Associations of cardiometabolic multimorbidity with all-cause dementia, alzheimer’s disease, and vascular dementia: a cohort study in the UK biobank | BMC Public Health

Data source and study population

The UK Biobank is a large-scale, population-based prospective cohort study that included over half a million individuals between 2006 and 2010 at 22 assessment centers across the UK. Study participants were enrolled from diverse regions across England, Scotland, and Wales [18, 19]. During enrolment, participants completed a comprehensive touchscreen survey, underwent physical assessments, and submitted biological samples.
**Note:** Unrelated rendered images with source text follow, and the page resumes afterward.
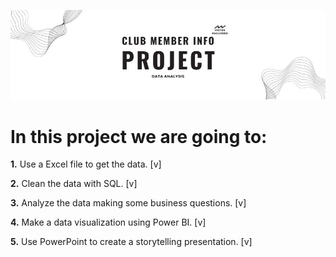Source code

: ![Banner](Banner.jpg)

# In this project we are going to:

**1.** Use a Excel file to get the data. [v]

**2.** Clean the data with SQL. [v]

**3.** Analyze the data making some business questions. [v]

**4.** Make a data visualization using Power BI. [v]

**5.** Use PowerPoint to create a storytelling presentation. [v]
Additionally, the UK Biobank includes data from the UK’s electronic health records; further details regarding the UK Biobank can be found online (http://www.ukbiobank.ac.uk). Ethical approval for research activities conducted within the UK Biobank was granted by the Research Ethics Committee (reference 11/NW/0382), with participants providing duly informed written consent. We applied for and were granted permission to use data from the UK Biobank (Application ID: 104830).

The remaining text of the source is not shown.